Я часто рассказываю студентам о культурных, утонченных японцах, которые в разные сезоны выезжают на природу — любоваться то цветущей сакурой, то летним звездным небом, то осенью хризантемами. Но ведь и нас родители приучали к тому же! Писатели целыми компаниями — Шамякины, Макаенки, Кулаковские, Василевские — выезжали весной — смотреть разливы рек, в основном Березины и Немана, собирать вербу, подснежники и другие цветы; осенью — по грибы и клюкву. Но скорее — «на костер». В 1950-е годы еще не были распространены шашлыки (началось поветрие с 1960-х), а жарили на кострах в основном сало и пекли картошку. И это доставляло огромное удовольствие и детям, и взрослым.

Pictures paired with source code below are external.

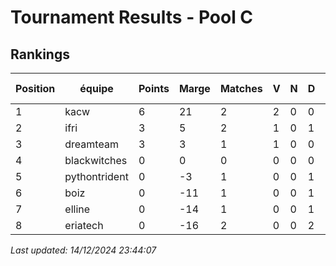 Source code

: # Tournament Results - Pool C

## Rankings

| Position | équipe     | Points | Marge | Matches | V | N | D | Moy. Coups | Moy. Temps |
|----------|------------|--------|-------|---------|---|---|---|------------|------------|
| 1 | kacw | 6 | 21 | 2 | 2 | 0 | 0 | 67.5 | 7.0 |
| 2 | ifri | 3 | 5 | 2 | 1 | 0 | 1 | 37.0 | 29.5 |
| 3 | dreamteam | 3 | 3 | 1 | 1 | 0 | 0 | 150.0 | 6.0 |
| 4 | blackwitches | 0 | 0 | 0 | 0 | 0 | 0 | 0.0 | 0.0 |
| 5 | pythontrident | 0 | -3 | 1 | 0 | 0 | 1 | 148.0 | 7.0 |
| 6 | boiz | 0 | -11 | 1 | 0 | 0 | 1 | 73.0 | 2.0 |
| 7 | elline | 0 | -14 | 1 | 0 | 0 | 1 | 28.0 | 1.0 |
| 8 | eriatech | 0 | -16 | 2 | 0 | 0 | 2 | 65.5 | 2.5 |



_Last updated: 14/12/2024 23:44:07_
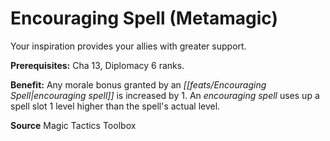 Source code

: ﻿---
cssclass: [feats]

---
# Encouraging Spell (Metamagic)

Your inspiration provides your allies with greater support.

**Prerequisites:** Cha 13, Diplomacy 6 ranks.

**Benefit:** Any morale bonus granted by an _[[feats/Encouraging Spell|encouraging spell]]_ is increased by 1. An _encouraging spell_ uses up a spell slot 1 level higher than the spell's actual level.

**Source** Magic Tactics Toolbox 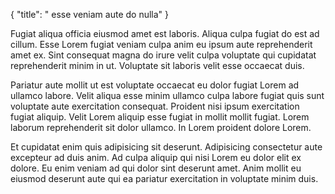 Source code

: {
  "title": " esse veniam aute do nulla"
}

Fugiat aliqua officia eiusmod amet est laboris. Aliqua culpa fugiat do est ad cillum. Esse Lorem fugiat veniam culpa anim eu ipsum aute reprehenderit amet ex. Sint consequat magna do irure velit culpa voluptate qui cupidatat reprehenderit minim in ut. Voluptate sit laboris velit esse occaecat duis.

Pariatur aute mollit ut est voluptate occaecat eu dolor fugiat Lorem ad ullamco labore. Velit aliqua esse minim ullamco culpa labore fugiat quis sunt voluptate aute exercitation consequat. Proident nisi ipsum exercitation fugiat aliquip. Velit Lorem aliquip esse fugiat in mollit mollit fugiat. Lorem laborum reprehenderit sit dolor ullamco. In Lorem proident dolore Lorem.

Et cupidatat enim quis adipisicing sit deserunt. Adipisicing consectetur aute excepteur ad duis anim. Ad culpa aliquip qui nisi Lorem eu dolor elit ex dolore. Eu enim veniam ad qui dolor sint deserunt amet. Anim mollit eu eiusmod deserunt aute qui ea pariatur exercitation in voluptate minim duis. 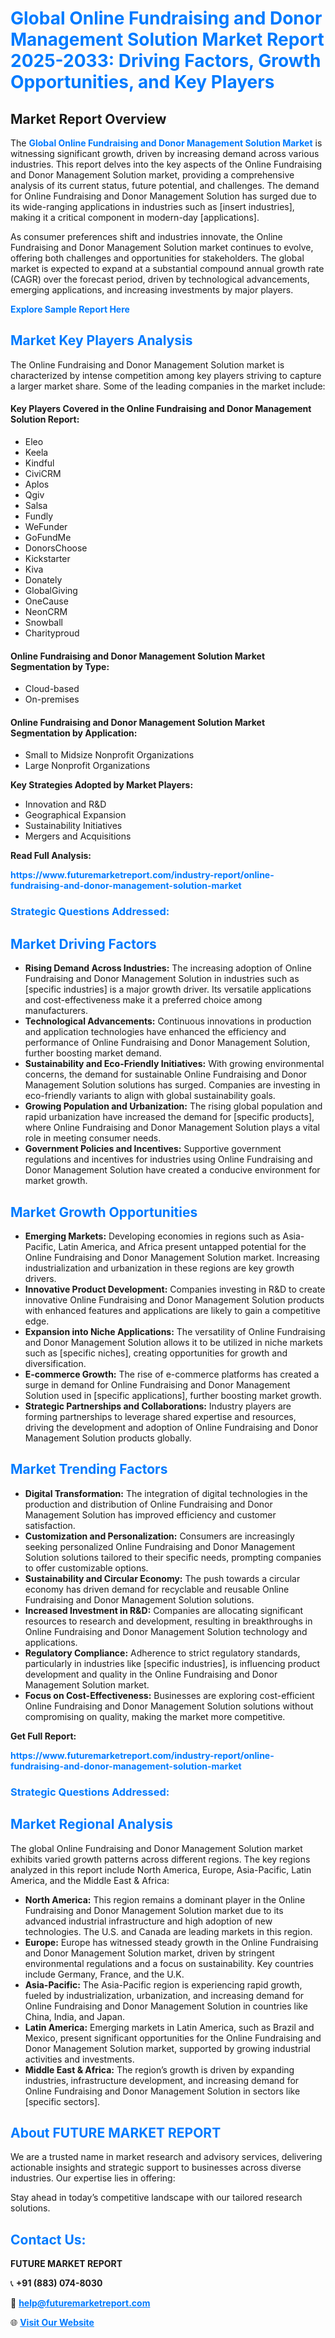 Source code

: <h1 style="color: #007BFF;">Global Online Fundraising and Donor Management Solution Market Report 2025-2033: Driving Factors, Growth Opportunities, and Key Players</h1>

<section id="overview">
<h2>Market Report Overview</h2>
<p>The <a href="https://www.futuremarketreport.com/industry-report/online-fundraising-and-donor-management-solution-market" style="color: #007BFF; text-decoration: none;"><strong>Global Online Fundraising and Donor Management Solution Market</strong></a> is witnessing significant growth, driven by increasing demand across various industries. This report delves into the key aspects of the Online Fundraising and Donor Management Solution market, providing a comprehensive analysis of its current status, future potential, and challenges. The demand for Online Fundraising and Donor Management Solution has surged due to its wide-ranging applications in industries such as [insert industries], making it a critical component in modern-day [applications].</p>
<p>As consumer preferences shift and industries innovate, the Online Fundraising and Donor Management Solution market continues to evolve, offering both challenges and opportunities for stakeholders. The global market is expected to expand at a substantial compound annual growth rate (CAGR) over the forecast period, driven by technological advancements, emerging applications, and increasing investments by major players.</p>
</section>

<section id="overview">
<p><a href="https://www.futuremarketreport.com/request-sample/reportId=62049" style="color: #007BFF; text-decoration: none;"><strong>Explore Sample Report Here</strong></a></p>
</section>

<section id="key-players">
<h2 style="color: #007BFF;">Market Key Players Analysis</h2>
<p>The Online Fundraising and Donor Management Solution market is characterized by intense competition among key players striving to capture a larger market share. Some of the leading companies in the market include:</p>
<h4>Key Players Covered in the Online Fundraising and Donor Management Solution Report:</h4>
<ul><li>Eleo</li><li>Keela</li><li>Kindful</li><li>CiviCRM</li><li>Aplos</li><li>Qgiv</li><li>Salsa</li><li>Fundly</li><li>WeFunder</li><li>GoFundMe</li><li>DonorsChoose</li><li>Kickstarter</li><li>Kiva</li><li>Donately</li><li>GlobalGiving</li><li>OneCause</li><li>NeonCRM</li><li>Snowball</li><li>Charityproud</li></ul>
<h4>Online Fundraising and Donor Management Solution Market Segmentation by Type:</h4>
<ul><li>Cloud-based</li><li>On-premises</li></ul>

<h4>Online Fundraising and Donor Management Solution Market Segmentation by Application:</h4>
<ul><li>Small to Midsize Nonprofit Organizations</li><li>Large Nonprofit Organizations</li></ul>
<p><strong>Key Strategies Adopted by Market Players:</strong></p>
<ul>
<li>Innovation and R&D</li>
<li>Geographical Expansion</li>
<li>Sustainability Initiatives</li>
<li>Mergers and Acquisitions</li>
</ul>
</section>

<section>
<p><strong>Read Full Analysis: </strong></p><a href="https://www.futuremarketreport.com/industry-report/online-fundraising-and-donor-management-solution-market" style="color: #007BFF; text-decoration: none;"><strong>https://www.futuremarketreport.com/industry-report/online-fundraising-and-donor-management-solution-market</strong></a>
<h3 style="color: #007BFF;">Strategic Questions Addressed:</h3>
</section>

<section id="driving-factors">
<h2 style="color: #007BFF;">Market Driving Factors</h2>
<ul>
<li><strong>Rising Demand Across Industries:</strong> The increasing adoption of Online Fundraising and Donor Management Solution in industries such as [specific industries] is a major growth driver. Its versatile applications and cost-effectiveness make it a preferred choice among manufacturers.</li>
<li><strong>Technological Advancements:</strong> Continuous innovations in production and application technologies have enhanced the efficiency and performance of Online Fundraising and Donor Management Solution, further boosting market demand.</li>
<li><strong>Sustainability and Eco-Friendly Initiatives:</strong> With growing environmental concerns, the demand for sustainable Online Fundraising and Donor Management Solution solutions has surged. Companies are investing in eco-friendly variants to align with global sustainability goals.</li>
<li><strong>Growing Population and Urbanization:</strong> The rising global population and rapid urbanization have increased the demand for [specific products], where Online Fundraising and Donor Management Solution plays a vital role in meeting consumer needs.</li>
<li><strong>Government Policies and Incentives:</strong> Supportive government regulations and incentives for industries using Online Fundraising and Donor Management Solution have created a conducive environment for market growth.</li>
</ul>
</section>

<section id="growth-opportunities">
<h2 style="color: #007BFF;">Market Growth Opportunities</h2>
<ul>
<li><strong>Emerging Markets:</strong> Developing economies in regions such as Asia-Pacific, Latin America, and Africa present untapped potential for the Online Fundraising and Donor Management Solution market. Increasing industrialization and urbanization in these regions are key growth drivers.</li>
<li><strong>Innovative Product Development:</strong> Companies investing in R&D to create innovative Online Fundraising and Donor Management Solution products with enhanced features and applications are likely to gain a competitive edge.</li>
<li><strong>Expansion into Niche Applications:</strong> The versatility of Online Fundraising and Donor Management Solution allows it to be utilized in niche markets such as [specific niches], creating opportunities for growth and diversification.</li>
<li><strong>E-commerce Growth:</strong> The rise of e-commerce platforms has created a surge in demand for Online Fundraising and Donor Management Solution used in [specific applications], further boosting market growth.</li>
<li><strong>Strategic Partnerships and Collaborations:</strong> Industry players are forming partnerships to leverage shared expertise and resources, driving the development and adoption of Online Fundraising and Donor Management Solution products globally.</li>
</ul>
</section>

<section id="trending-factors">
<h2 style="color: #007BFF;">Market Trending Factors</h2>
<ul>
<li><strong>Digital Transformation:</strong> The integration of digital technologies in the production and distribution of Online Fundraising and Donor Management Solution has improved efficiency and customer satisfaction.</li>
<li><strong>Customization and Personalization:</strong> Consumers are increasingly seeking personalized Online Fundraising and Donor Management Solution solutions tailored to their specific needs, prompting companies to offer customizable options.</li>
<li><strong>Sustainability and Circular Economy:</strong> The push towards a circular economy has driven demand for recyclable and reusable Online Fundraising and Donor Management Solution solutions.</li>
<li><strong>Increased Investment in R&D:</strong> Companies are allocating significant resources to research and development, resulting in breakthroughs in Online Fundraising and Donor Management Solution technology and applications.</li>
<li><strong>Regulatory Compliance:</strong> Adherence to strict regulatory standards, particularly in industries like [specific industries], is influencing product development and quality in the Online Fundraising and Donor Management Solution market.</li>
<li><strong>Focus on Cost-Effectiveness:</strong> Businesses are exploring cost-efficient Online Fundraising and Donor Management Solution solutions without compromising on quality, making the market more competitive.</li>
</ul>
</section>

<section>
<p><strong>Get Full Report: </strong></p><a href="https://www.futuremarketreport.com/industry-report/online-fundraising-and-donor-management-solution-market" style="color: #007BFF; text-decoration: none;"><strong>https://www.futuremarketreport.com/industry-report/online-fundraising-and-donor-management-solution-market</strong></a>
<h3 style="color: #007BFF;">Strategic Questions Addressed:</h3>
</section>


<section id="regional-analysis">
<h2 style="color: #007BFF;">Market Regional Analysis</h2>
<p>The global Online Fundraising and Donor Management Solution market exhibits varied growth patterns across different regions. The key regions analyzed in this report include North America, Europe, Asia-Pacific, Latin America, and the Middle East & Africa:</p>
<ul>
<li><strong>North America:</strong> This region remains a dominant player in the Online Fundraising and Donor Management Solution market due to its advanced industrial infrastructure and high adoption of new technologies. The U.S. and Canada are leading markets in this region.</li>
<li><strong>Europe:</strong> Europe has witnessed steady growth in the Online Fundraising and Donor Management Solution market, driven by stringent environmental regulations and a focus on sustainability. Key countries include Germany, France, and the U.K.</li>
<li><strong>Asia-Pacific:</strong> The Asia-Pacific region is experiencing rapid growth, fueled by industrialization, urbanization, and increasing demand for Online Fundraising and Donor Management Solution in countries like China, India, and Japan.</li>
<li><strong>Latin America:</strong> Emerging markets in Latin America, such as Brazil and Mexico, present significant opportunities for the Online Fundraising and Donor Management Solution market, supported by growing industrial activities and investments.</li>
<li><strong>Middle East & Africa:</strong> The region’s growth is driven by expanding industries, infrastructure development, and increasing demand for Online Fundraising and Donor Management Solution in sectors like [specific sectors].</li>
</ul>
</section>

<footer>
<h2 style="color: #007BFF;">About FUTURE MARKET REPORT</h2>
<p>We are a trusted name in market research and advisory services, delivering actionable insights and strategic support to businesses across diverse industries. Our expertise lies in offering:</p>

<p>Stay ahead in today’s competitive landscape with our tailored research solutions.</p>

<h2 style="color: #007BFF;">Contact Us:</h2>
<p><strong>FUTURE MARKET REPORT</strong></p>
<p>📞 <strong>+91 (883) 074-8030</strong></p>
<p>📧 <strong><a href="mailto:help@futuremarketreport.com" style="color: #007BFF;">help@futuremarketreport.com</a></strong></p>
<p>🌐 <strong><a href="https://www.futuremarketreport.com/" style="color: #007BFF;">Visit Our Website</a></strong></p>
</footer>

Карповы обязательно делали для Люды миниатюрные садики — чем не японский бонкэй! — на подносе во мху грибки, веточки брусники, красивые листочки, камешки. Так формировали у дочери художественный вкус и любовь к природе.
Замечу, что ездили-то на собственных машинах — они были только у элиты. Но дороги — ужасные. В 1950-е годы готово было довольно узкое тогда шоссе «Брест—Москва». Все остальные дороги — неизбывное впечатление детства — всегда в бесконечных объездах, они только строились. На сельских и лесных грунтовых, когда мы ездили к папиным родителям, вообще «сидели» в грязи часами, ожидая проезжавшего грузовика, чтобы вытянул. Тем не менее ездили часто. Всегда на курорты — на своих машинах. В Одессу Шамякин поехал, еще не умея водить. В Крым, в Прибалтику — считалось нормой.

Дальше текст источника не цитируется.